*** Input records Section Begins ***

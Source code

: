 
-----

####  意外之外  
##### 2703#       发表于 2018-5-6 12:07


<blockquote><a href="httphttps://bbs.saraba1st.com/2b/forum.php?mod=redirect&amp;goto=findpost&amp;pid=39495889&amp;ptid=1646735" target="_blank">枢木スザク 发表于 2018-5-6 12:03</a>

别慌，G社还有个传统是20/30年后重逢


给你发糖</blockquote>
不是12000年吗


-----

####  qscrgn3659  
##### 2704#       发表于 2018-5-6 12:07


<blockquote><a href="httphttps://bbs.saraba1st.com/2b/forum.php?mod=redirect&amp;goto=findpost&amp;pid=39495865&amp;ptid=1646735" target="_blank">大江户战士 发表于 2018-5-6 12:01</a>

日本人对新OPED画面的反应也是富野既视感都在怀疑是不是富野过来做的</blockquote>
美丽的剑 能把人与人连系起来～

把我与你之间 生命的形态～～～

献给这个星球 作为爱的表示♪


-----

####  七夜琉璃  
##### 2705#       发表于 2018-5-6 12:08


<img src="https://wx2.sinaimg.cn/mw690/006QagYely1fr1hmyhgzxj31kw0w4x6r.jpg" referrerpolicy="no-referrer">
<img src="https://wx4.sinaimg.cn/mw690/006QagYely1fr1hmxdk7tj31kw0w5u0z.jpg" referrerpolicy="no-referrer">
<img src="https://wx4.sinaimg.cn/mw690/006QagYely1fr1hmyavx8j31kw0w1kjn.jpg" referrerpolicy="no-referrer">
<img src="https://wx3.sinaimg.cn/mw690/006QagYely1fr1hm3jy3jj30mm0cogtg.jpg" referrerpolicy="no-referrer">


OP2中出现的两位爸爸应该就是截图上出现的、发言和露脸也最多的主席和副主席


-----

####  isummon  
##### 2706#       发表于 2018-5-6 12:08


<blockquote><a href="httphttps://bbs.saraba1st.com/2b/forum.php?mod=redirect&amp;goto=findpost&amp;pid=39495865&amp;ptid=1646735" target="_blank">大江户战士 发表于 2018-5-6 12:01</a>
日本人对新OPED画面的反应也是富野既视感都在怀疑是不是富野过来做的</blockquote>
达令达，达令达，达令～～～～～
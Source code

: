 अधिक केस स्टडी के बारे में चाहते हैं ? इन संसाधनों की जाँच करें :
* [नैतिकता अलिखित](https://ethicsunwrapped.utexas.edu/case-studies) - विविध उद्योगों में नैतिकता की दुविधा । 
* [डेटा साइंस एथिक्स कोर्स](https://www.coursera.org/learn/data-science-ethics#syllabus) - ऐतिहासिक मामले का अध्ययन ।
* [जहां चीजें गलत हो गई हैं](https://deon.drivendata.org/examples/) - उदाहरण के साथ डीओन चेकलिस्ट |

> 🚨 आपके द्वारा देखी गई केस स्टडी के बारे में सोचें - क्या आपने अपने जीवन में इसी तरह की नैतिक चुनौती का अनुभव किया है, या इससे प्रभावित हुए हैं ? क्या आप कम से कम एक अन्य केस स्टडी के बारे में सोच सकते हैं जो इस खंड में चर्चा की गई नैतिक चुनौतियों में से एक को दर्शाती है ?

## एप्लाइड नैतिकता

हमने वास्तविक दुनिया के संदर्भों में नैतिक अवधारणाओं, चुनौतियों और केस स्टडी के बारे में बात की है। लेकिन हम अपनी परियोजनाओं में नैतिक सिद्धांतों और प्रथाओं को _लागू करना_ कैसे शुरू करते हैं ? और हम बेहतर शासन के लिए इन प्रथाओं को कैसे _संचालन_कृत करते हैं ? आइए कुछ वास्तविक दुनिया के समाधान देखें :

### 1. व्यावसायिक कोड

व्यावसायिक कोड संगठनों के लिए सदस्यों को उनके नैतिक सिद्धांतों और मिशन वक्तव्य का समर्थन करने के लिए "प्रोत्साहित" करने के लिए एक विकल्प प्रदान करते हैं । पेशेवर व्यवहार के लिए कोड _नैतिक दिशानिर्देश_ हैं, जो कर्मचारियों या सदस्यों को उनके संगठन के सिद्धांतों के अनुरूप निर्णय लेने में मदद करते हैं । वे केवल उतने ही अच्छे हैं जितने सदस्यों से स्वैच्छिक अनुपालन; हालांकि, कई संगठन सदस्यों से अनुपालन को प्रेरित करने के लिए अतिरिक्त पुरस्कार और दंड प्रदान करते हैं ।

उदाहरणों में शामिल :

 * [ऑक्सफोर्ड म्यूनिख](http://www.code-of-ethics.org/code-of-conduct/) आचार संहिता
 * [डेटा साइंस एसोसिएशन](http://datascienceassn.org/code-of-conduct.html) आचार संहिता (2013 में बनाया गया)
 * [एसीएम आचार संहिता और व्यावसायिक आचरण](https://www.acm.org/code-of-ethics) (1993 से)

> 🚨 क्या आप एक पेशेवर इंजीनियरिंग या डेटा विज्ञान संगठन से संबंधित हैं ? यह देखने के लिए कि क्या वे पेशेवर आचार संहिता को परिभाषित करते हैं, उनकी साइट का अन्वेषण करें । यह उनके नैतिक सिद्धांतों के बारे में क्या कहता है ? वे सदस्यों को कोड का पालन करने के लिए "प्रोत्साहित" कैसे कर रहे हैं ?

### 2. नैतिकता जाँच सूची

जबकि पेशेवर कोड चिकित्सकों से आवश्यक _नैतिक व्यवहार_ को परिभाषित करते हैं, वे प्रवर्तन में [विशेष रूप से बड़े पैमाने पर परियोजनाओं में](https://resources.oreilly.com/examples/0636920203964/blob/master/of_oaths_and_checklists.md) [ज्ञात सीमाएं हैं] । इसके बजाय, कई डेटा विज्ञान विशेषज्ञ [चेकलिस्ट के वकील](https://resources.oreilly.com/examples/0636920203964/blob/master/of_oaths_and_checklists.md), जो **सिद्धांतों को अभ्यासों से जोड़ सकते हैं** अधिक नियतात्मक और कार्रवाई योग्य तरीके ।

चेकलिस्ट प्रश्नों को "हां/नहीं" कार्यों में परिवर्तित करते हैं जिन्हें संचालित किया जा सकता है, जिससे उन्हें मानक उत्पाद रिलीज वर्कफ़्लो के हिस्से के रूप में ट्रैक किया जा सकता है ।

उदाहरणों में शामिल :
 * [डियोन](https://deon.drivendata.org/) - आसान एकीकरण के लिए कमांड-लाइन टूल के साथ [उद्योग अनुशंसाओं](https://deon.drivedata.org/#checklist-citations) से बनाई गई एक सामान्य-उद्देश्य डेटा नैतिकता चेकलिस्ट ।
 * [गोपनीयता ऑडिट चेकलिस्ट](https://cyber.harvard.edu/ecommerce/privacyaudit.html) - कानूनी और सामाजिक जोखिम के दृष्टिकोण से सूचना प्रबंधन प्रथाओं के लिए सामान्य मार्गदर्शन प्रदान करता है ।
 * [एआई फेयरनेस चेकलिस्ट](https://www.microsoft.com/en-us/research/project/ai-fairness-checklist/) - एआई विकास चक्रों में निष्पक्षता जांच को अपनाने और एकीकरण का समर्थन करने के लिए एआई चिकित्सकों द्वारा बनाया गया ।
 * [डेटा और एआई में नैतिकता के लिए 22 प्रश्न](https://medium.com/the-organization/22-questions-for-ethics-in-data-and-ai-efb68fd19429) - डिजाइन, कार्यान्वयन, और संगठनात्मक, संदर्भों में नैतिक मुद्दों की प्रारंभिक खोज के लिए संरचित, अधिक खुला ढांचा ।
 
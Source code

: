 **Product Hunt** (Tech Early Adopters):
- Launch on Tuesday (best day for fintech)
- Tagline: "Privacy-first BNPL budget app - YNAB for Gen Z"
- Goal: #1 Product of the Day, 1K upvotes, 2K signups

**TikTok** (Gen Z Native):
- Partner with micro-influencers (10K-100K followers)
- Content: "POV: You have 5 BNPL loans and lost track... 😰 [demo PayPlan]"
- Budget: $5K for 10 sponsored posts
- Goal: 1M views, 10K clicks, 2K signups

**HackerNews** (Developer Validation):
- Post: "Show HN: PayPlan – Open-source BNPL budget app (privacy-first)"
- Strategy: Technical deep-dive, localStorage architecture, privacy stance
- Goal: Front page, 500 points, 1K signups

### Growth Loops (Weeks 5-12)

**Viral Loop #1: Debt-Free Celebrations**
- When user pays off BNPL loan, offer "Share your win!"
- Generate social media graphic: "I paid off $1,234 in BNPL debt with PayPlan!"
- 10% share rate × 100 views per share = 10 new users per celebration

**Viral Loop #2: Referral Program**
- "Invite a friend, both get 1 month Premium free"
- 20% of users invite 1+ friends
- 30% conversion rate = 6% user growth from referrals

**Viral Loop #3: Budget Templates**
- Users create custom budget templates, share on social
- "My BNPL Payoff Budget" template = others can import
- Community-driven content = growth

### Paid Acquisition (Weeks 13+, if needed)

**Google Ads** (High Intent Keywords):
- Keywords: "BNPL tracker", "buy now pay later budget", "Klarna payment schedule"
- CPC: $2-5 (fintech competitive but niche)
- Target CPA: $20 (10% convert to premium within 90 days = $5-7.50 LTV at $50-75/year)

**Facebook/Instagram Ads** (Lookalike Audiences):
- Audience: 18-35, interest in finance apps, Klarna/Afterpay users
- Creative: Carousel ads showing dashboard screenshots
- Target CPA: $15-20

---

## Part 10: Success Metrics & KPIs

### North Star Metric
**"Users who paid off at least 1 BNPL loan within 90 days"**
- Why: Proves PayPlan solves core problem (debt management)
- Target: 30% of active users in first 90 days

*** Input records Section Ends ***

Exercise prompt: All lines of the entries containing the string "days" must be shown in full.

Solution to this exercise:
- Target CPA: $20 (10% convert to premium within 90 days = $5-7.50 LTV at $50-75/year)
**"Users who paid off at least 1 BNPL loan within 90 days"**
- Target: 30% of active users in first 90 days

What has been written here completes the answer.